Rhepang Muaif dengan luas hutan 19.000 hektar menjadi habitat 58 jenis burung. Dari jumlah itu, terdapat tujuh jenis burung cenderawasih yang langka di kawasan hutan Rhepang Muaif. Khususnya di Bukit Isyo, terdapat lima dari tujuh jenis burung cenderawasih itu, antara lain cenderawasih mati kawat dan cenderawasih raja. Keduanya bahu-membahu menyosialisasikan potensi besar ekowisata pemantauan burung cenderawasih daripada menebang pohon dan berburu satwa endemik di hutan.

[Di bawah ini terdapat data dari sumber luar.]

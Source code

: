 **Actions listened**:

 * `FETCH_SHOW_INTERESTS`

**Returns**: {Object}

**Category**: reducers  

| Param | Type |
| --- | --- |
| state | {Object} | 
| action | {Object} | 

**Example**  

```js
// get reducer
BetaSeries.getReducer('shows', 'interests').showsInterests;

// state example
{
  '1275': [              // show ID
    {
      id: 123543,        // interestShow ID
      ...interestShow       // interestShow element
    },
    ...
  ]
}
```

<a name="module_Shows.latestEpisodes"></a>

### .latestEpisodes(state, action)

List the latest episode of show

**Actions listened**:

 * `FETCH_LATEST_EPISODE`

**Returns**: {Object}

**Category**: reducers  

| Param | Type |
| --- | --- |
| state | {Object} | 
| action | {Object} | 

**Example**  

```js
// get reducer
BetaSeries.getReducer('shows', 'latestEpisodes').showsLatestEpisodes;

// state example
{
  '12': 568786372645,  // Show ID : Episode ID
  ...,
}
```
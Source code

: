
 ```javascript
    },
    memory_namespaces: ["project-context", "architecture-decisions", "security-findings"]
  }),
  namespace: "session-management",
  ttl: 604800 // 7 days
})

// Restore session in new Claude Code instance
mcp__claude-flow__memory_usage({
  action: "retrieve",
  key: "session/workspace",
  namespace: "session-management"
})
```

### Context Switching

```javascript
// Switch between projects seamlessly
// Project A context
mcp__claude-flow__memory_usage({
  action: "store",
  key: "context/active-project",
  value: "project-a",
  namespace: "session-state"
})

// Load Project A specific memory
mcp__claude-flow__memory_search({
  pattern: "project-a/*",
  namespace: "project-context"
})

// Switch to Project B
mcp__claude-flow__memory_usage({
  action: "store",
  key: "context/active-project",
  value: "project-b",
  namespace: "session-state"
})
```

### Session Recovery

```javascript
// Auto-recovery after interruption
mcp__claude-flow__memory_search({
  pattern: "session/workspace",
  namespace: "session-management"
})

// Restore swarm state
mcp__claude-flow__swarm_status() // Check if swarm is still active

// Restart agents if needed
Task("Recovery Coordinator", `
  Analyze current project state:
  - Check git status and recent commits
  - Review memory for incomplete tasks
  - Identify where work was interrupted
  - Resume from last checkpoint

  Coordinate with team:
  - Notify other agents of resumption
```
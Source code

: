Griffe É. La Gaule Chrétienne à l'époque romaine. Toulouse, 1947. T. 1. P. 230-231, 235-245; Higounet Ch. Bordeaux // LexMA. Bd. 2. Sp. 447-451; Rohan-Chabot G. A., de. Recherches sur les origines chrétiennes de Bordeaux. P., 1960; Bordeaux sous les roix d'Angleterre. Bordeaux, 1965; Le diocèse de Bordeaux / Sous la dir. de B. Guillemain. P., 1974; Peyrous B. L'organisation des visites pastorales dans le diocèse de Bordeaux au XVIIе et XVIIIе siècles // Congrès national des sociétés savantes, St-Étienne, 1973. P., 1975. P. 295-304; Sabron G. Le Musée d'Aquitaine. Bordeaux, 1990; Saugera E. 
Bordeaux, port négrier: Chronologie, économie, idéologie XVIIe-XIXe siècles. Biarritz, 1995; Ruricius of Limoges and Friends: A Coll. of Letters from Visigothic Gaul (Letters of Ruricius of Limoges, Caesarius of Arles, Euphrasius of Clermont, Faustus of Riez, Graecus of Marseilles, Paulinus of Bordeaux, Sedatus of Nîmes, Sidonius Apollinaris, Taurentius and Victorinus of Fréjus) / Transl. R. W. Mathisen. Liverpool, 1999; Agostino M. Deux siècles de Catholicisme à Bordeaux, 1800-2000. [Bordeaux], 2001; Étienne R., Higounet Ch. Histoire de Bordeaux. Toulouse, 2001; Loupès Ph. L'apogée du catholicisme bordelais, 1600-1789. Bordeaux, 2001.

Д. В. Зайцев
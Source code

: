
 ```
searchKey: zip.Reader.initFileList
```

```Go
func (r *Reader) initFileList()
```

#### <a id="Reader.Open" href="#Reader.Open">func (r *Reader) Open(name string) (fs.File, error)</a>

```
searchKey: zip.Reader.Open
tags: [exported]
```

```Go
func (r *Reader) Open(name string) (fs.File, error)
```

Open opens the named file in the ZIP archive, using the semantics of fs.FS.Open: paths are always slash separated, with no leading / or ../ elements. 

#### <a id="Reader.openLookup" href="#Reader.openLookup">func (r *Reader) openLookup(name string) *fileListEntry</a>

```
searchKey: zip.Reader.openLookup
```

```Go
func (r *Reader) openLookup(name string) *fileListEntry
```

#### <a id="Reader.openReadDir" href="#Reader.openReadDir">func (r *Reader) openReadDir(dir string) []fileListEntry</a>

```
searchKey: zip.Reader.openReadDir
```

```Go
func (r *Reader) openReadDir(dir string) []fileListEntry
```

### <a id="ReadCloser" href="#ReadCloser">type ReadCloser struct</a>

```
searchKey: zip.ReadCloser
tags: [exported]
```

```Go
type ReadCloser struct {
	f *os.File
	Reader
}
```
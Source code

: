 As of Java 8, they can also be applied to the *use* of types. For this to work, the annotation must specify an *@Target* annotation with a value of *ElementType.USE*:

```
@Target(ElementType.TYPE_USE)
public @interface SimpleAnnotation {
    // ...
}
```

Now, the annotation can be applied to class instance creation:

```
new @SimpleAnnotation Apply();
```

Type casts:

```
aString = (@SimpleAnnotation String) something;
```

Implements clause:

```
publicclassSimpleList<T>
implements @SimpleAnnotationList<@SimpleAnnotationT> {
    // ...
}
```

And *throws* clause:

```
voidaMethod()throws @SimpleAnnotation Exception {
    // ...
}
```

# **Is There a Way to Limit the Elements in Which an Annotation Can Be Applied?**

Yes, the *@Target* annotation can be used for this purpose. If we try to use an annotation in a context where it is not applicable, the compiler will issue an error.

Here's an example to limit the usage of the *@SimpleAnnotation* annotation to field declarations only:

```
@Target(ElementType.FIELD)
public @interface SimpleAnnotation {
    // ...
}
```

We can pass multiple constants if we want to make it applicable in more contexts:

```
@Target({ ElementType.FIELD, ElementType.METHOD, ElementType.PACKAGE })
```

Dalam beberapa bulan saja, masyarakat setempat berhasil mencegah sekitar 50 aksi pembalakan liar oleh oknum pekerja beberapa perusahaan. ”Kami juga melarang keras masyarakat berburu burung cenderawasih di kawasan ekowisata. Apabila menemukan pelaku yang menembak mati burung, kami akan amankan dan menyerahkan ke pihak kepolisian untuk diproses hukum,” tegas Dance.

Masyarakat setempat selaku pemilik hak ulayat pun merasakan dampak ekonomi dari kehadiran ekowisata di Bukit Isyo. Sejak pembukaan pada tahun 2015, tempat ini terus dikunjungi wisatawan mancanegara dari sejumlah negara, seperti Amerika Serikat, Rusia, Inggris, Belanda, China, Korea Selatan, dan Jepang. Ada juga wisatawan lokal.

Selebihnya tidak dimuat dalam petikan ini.